God help anyone who chops up their brisket. Or anyone who adds apples, raisins or any of the myriad abominations that ruin a hunk of perfectly good meat. It’s not that I dislike these ingredients. When it comes to brisket, I am a purist because I was lucky enough to grow up eating the best brisket in the world: My mother’s. She set an exceptionally high bar with her brisket, and anything that deviates from this standard is suspect, probably unfairly so, in my opinion.
Obviously, I’m biased. Maybe every Jewish kid thinks their mother’s brisket is the best in the world. My mother’s brisket actually is.
Maybe every Jewish kid thinks their mother’s brisket is the best in the world. My mother’s brisket actually is.

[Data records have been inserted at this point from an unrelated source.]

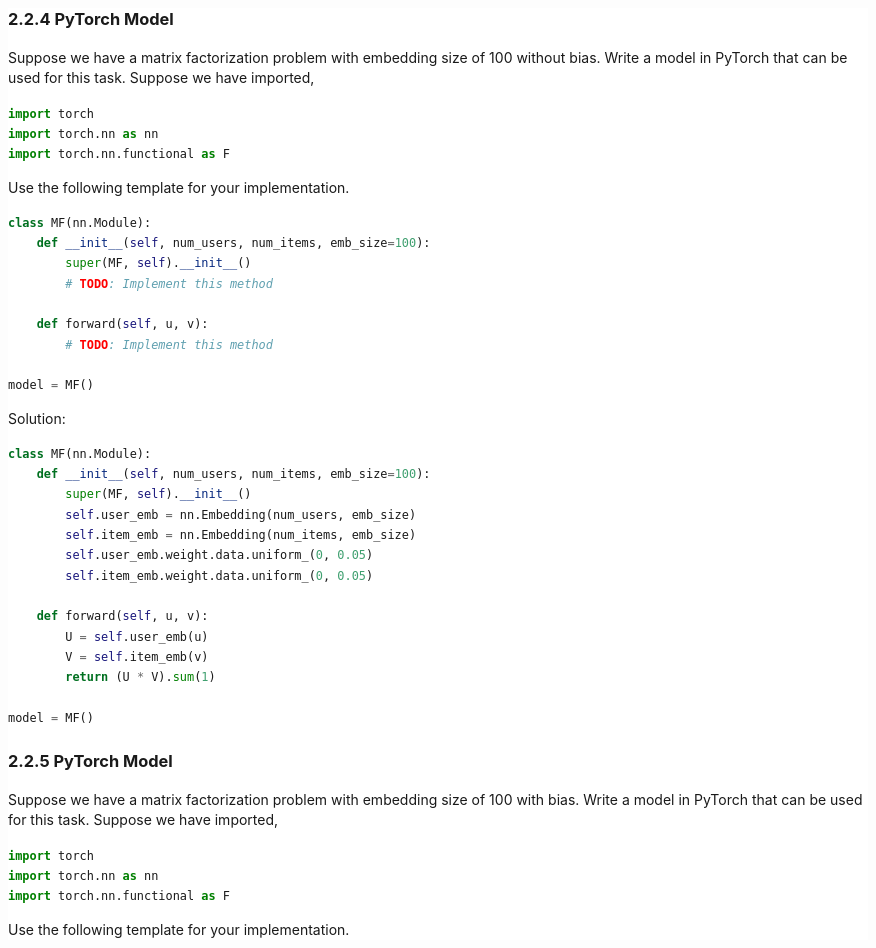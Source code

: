 ### 2.2.4 PyTorch Model

Suppose we have a matrix factorization problem with embedding size of 100 without bias. Write a model in PyTorch that can be used for this task. Suppose we have imported,

```python
import torch
import torch.nn as nn
import torch.nn.functional as F
```

Use the following template for your implementation.

```python
class MF(nn.Module):
    def __init__(self, num_users, num_items, emb_size=100):
        super(MF, self).__init__()
        # TODO: Implement this method

    def forward(self, u, v):
        # TODO: Implement this method
        
model = MF()
```

Solution:

```python
class MF(nn.Module):
    def __init__(self, num_users, num_items, emb_size=100):
        super(MF, self).__init__()
        self.user_emb = nn.Embedding(num_users, emb_size)
        self.item_emb = nn.Embedding(num_items, emb_size)
        self.user_emb.weight.data.uniform_(0, 0.05)
        self.item_emb.weight.data.uniform_(0, 0.05)

    def forward(self, u, v):
        U = self.user_emb(u)
        V = self.item_emb(v)
        return (U * V).sum(1)
        
model = MF()
```

### 2.2.5 PyTorch Model

Suppose we have a matrix factorization problem with embedding size of 100 with bias. Write a model in PyTorch that can be used for this task. Suppose we have imported,

```python
import torch
import torch.nn as nn
import torch.nn.functional as F
```

Use the following template for your implementation.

It’s a vaguely triangle-shaped piece of meat that emerges from the oven wafting tendrils of cloves and garlic. Bite into a slice, cut the long way against the grain, the slightly sweet tartness of tomatoes hits your palate at the same moment as the earthy thyme. When I was visiting home from college, this is the one dish I always requested. Then I would ask my mom to make me another brisket to take back with me, carefully tucking the foil-wrapped hunk in my messenger bag. Fortunately, it tastes almost as good when it’s reheated or when it’s left cold and sliced onto bread.
It’s a simple brisket. A few vegetables are cooked in the same dish. Otherwise, it’s nothing but meat and spice, which is as it should be. The drippings are excellent and should not be wasted. Pour them over mashed potatoes or soak them up with bread.